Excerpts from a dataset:
━━━━━━━━━━
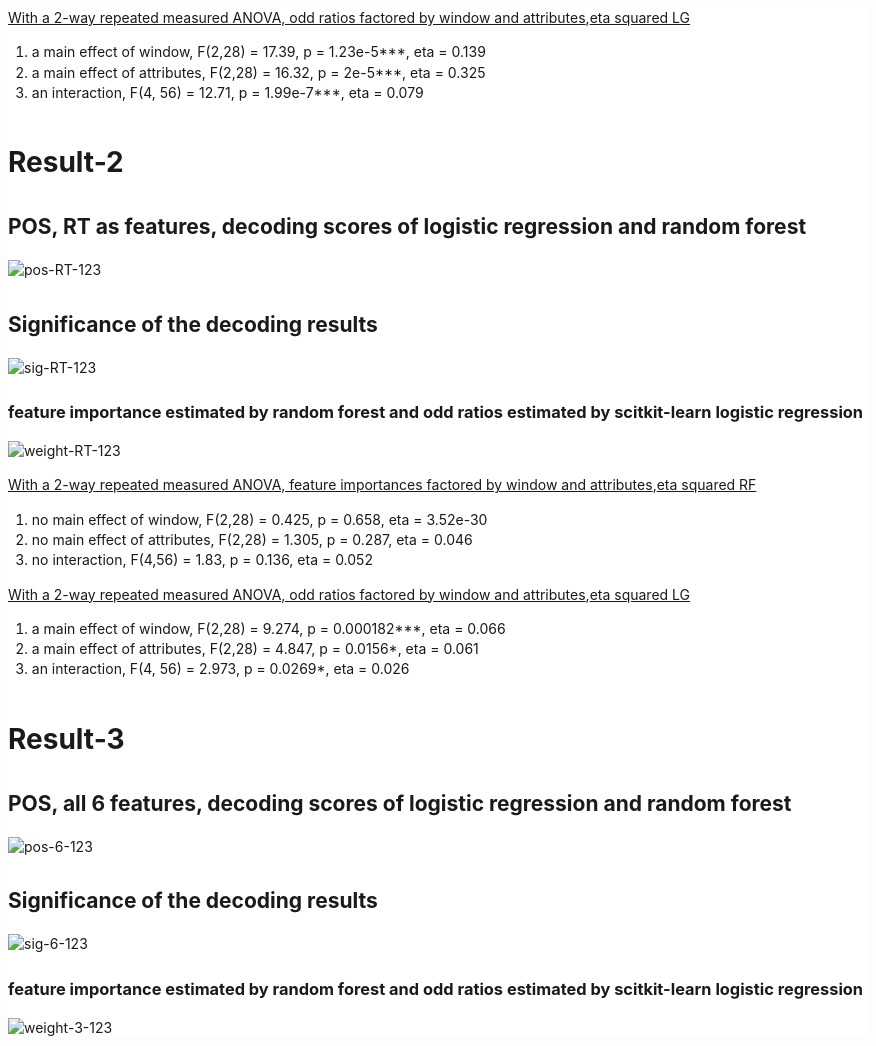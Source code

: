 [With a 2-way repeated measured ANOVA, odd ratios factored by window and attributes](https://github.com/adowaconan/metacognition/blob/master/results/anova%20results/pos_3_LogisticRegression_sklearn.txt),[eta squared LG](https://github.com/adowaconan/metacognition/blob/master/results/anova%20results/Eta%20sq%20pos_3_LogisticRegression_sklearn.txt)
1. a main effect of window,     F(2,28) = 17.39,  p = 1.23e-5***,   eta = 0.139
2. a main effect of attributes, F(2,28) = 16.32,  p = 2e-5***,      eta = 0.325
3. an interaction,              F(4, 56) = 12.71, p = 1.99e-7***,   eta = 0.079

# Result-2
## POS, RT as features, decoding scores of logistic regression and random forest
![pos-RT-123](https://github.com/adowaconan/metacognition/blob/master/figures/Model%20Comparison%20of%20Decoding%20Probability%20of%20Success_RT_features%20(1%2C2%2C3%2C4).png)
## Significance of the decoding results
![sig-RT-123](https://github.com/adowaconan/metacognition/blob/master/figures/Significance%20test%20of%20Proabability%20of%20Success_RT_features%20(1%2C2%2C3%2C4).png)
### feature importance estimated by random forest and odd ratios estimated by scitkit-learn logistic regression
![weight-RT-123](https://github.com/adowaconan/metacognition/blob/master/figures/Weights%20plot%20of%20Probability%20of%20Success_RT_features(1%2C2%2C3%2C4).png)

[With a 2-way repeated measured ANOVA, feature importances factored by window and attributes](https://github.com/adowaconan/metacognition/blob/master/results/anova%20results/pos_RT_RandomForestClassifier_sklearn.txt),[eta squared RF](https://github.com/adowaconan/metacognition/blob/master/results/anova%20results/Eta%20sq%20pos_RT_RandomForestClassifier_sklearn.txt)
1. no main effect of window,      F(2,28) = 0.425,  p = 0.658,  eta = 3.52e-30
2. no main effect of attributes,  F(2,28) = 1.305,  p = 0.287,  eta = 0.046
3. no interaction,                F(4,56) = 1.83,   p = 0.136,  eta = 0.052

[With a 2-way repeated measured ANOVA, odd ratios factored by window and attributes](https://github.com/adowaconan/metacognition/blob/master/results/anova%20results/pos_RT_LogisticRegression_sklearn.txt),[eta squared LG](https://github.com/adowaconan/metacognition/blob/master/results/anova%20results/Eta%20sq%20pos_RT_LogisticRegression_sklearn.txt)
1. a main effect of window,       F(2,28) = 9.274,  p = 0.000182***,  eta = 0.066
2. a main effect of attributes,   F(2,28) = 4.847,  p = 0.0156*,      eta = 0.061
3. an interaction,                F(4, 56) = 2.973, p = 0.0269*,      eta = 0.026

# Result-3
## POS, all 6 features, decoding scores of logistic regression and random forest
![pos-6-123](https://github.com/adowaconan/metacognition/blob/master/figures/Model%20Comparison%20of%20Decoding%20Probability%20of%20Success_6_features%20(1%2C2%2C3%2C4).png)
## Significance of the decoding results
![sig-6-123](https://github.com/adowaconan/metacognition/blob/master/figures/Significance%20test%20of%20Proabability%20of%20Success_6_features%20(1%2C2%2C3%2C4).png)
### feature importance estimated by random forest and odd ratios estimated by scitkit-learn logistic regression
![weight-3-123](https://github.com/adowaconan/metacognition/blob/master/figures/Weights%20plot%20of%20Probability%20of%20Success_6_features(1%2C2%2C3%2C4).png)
━━━━━━━━━━
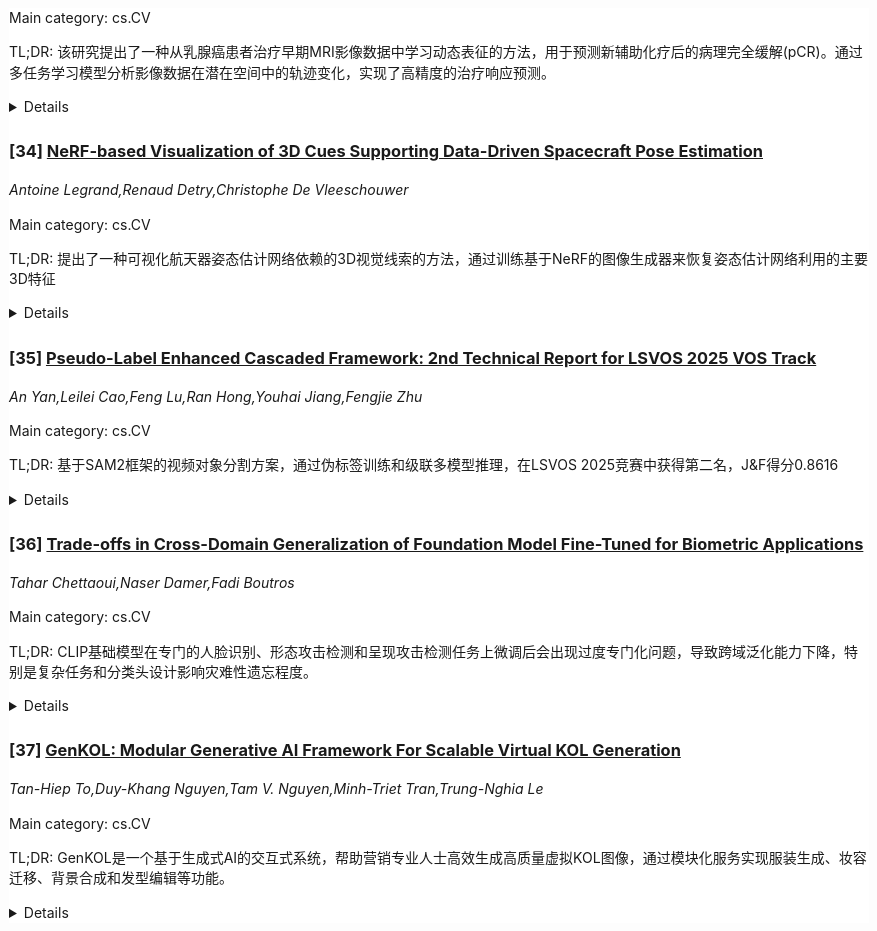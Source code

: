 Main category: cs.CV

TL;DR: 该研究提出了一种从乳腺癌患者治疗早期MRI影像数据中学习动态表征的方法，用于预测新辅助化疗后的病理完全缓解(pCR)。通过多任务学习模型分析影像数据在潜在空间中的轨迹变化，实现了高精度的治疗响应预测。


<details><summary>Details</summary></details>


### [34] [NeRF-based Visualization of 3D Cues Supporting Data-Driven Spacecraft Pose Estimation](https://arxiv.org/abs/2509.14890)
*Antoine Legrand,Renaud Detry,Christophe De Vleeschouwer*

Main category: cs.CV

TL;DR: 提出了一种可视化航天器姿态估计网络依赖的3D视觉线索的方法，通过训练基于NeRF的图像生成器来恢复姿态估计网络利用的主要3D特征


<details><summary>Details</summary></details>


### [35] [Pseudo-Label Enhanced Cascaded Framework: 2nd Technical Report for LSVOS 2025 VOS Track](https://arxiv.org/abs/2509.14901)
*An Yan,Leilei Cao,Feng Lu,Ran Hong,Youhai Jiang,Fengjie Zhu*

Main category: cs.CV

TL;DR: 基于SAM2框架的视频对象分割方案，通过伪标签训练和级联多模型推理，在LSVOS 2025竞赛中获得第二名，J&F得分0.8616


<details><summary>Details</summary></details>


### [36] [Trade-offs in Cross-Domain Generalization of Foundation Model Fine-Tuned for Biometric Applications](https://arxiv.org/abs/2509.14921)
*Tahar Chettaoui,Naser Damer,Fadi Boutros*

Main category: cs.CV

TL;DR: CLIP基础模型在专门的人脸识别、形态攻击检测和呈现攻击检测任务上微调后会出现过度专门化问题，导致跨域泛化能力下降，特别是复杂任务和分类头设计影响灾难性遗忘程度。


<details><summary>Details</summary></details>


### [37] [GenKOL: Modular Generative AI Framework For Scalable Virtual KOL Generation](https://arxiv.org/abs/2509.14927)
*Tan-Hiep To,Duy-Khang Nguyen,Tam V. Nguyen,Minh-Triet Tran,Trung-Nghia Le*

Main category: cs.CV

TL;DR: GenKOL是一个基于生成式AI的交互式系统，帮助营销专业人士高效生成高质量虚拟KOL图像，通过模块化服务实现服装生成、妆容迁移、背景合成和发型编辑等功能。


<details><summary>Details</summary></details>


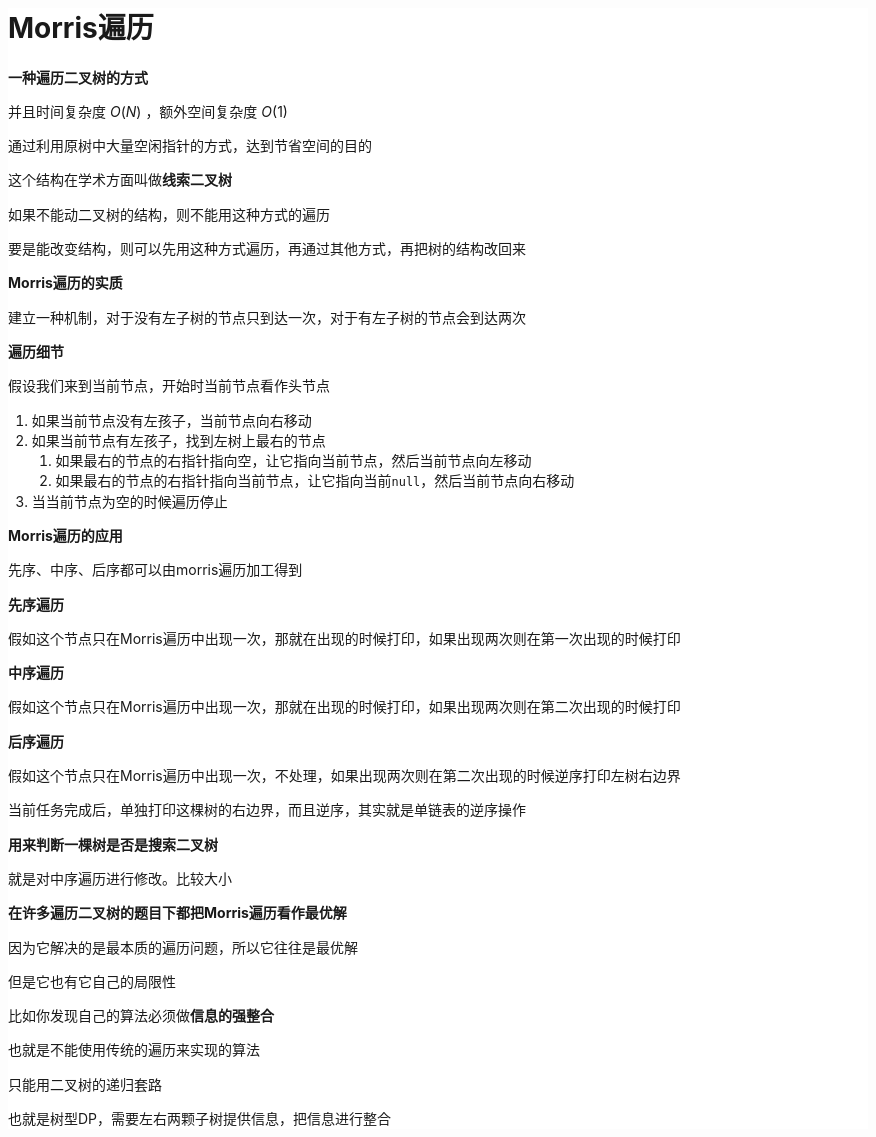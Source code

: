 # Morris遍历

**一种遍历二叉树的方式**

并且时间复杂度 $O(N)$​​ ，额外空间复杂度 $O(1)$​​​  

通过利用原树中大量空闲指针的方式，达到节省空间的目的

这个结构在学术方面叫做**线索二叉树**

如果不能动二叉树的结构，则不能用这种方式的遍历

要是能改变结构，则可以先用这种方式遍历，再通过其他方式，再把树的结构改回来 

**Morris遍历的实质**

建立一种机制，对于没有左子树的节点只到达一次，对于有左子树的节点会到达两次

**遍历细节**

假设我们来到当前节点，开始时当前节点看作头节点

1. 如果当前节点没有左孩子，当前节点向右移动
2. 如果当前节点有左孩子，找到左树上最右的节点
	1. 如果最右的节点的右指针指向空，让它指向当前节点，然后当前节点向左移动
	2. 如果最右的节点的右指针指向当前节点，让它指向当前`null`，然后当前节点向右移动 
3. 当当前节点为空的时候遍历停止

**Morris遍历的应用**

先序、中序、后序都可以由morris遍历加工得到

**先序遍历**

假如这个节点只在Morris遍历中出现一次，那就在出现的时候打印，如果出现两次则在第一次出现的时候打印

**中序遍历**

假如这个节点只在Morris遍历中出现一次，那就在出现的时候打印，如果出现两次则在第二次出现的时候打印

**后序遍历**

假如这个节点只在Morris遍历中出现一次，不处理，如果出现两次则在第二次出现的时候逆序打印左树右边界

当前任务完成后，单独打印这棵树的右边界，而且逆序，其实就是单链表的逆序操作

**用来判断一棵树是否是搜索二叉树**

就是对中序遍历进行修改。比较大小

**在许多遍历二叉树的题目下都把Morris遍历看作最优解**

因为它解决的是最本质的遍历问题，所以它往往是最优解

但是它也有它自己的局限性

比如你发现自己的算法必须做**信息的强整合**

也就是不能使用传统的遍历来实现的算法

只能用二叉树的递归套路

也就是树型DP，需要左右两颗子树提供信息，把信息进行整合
━━━━━━━━━━
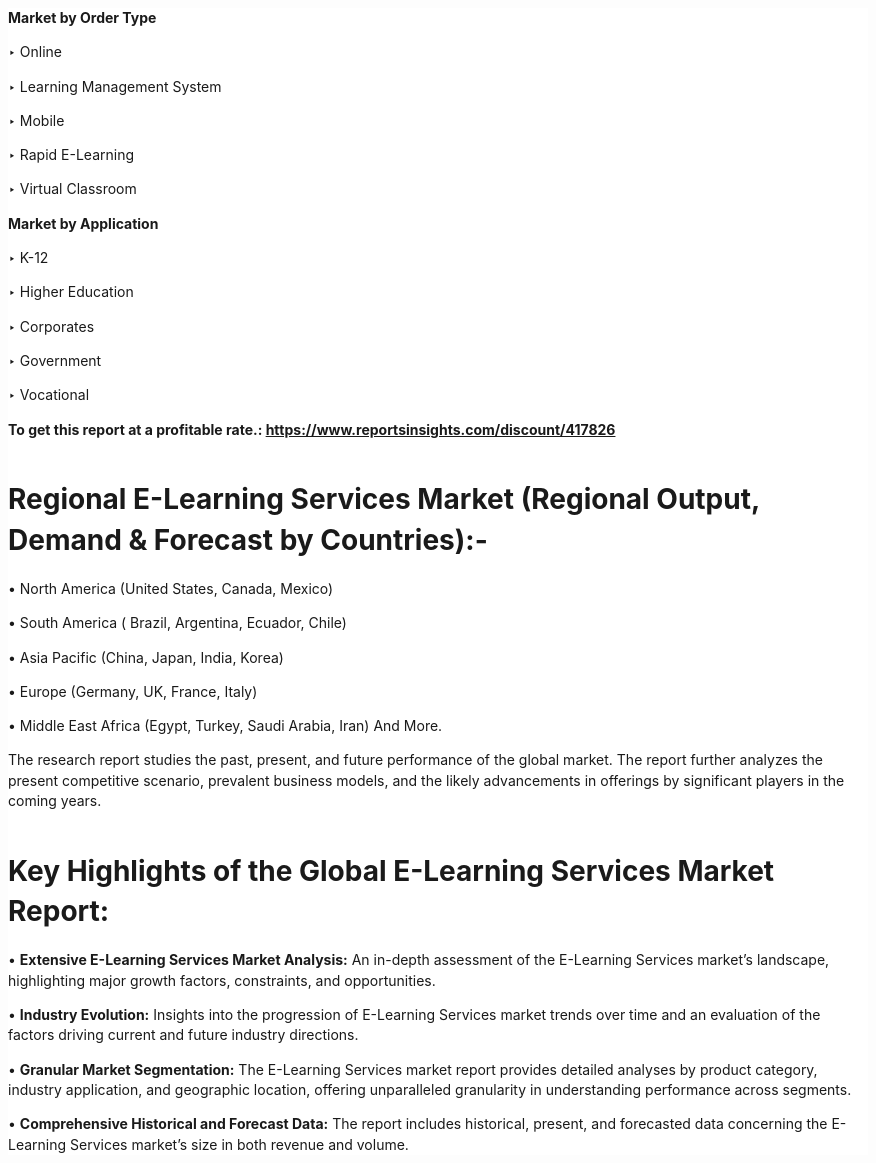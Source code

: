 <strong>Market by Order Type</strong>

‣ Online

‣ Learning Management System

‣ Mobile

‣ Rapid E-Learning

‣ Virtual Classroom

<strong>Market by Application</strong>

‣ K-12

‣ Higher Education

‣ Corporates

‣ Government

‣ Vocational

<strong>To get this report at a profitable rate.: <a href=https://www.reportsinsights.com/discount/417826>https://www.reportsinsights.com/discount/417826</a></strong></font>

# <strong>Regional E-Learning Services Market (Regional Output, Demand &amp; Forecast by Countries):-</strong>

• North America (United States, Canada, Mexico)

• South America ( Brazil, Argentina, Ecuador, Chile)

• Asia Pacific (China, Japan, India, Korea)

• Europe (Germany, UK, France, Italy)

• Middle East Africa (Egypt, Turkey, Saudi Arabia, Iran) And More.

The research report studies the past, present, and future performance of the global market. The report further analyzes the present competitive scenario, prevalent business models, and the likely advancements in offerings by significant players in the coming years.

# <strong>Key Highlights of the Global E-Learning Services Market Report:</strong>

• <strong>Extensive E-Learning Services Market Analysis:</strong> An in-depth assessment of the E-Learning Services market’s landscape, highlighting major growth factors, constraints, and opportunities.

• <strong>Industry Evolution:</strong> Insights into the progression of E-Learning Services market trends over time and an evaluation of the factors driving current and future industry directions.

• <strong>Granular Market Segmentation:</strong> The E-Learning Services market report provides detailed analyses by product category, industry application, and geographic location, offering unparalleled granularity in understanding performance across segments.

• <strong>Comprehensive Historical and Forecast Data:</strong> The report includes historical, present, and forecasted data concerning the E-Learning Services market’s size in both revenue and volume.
━━━━━━━━━━
* _Activity_
Check the data for the word "ratios" and pull out the lines that have it.

* _Task output_
: [With a 2-way repeated measured ANOVA, odd ratios factored by window and attributes](https://github.com/adowaconan/metacognition/blob/master/results/anova%20results/pos_3_LogisticRegression_sklearn.txt),[eta squared LG](https://github.com/adowaconan/metacognition/blob/master/results/anova%20results/Eta%20sq%20pos_3_LogisticRegression_sklearn.txt)
### feature importance estimated by random forest and odd ratios estimated by scitkit-learn logistic regression
[With a 2-way repeated measured ANOVA, odd ratios factored by window and attributes](https://github.com/adowaconan/metacognition/blob/master/results/anova%20results/pos_RT_LogisticRegression_sklearn.txt),[eta squared LG](https://github.com/adowaconan/metacognition/blob/master/results/anova%20results/Eta%20sq%20pos_RT_LogisticRegression_sklearn.txt)
### feature importance estimated by random forest and odd ratios estimated by scitkit-learn logistic regression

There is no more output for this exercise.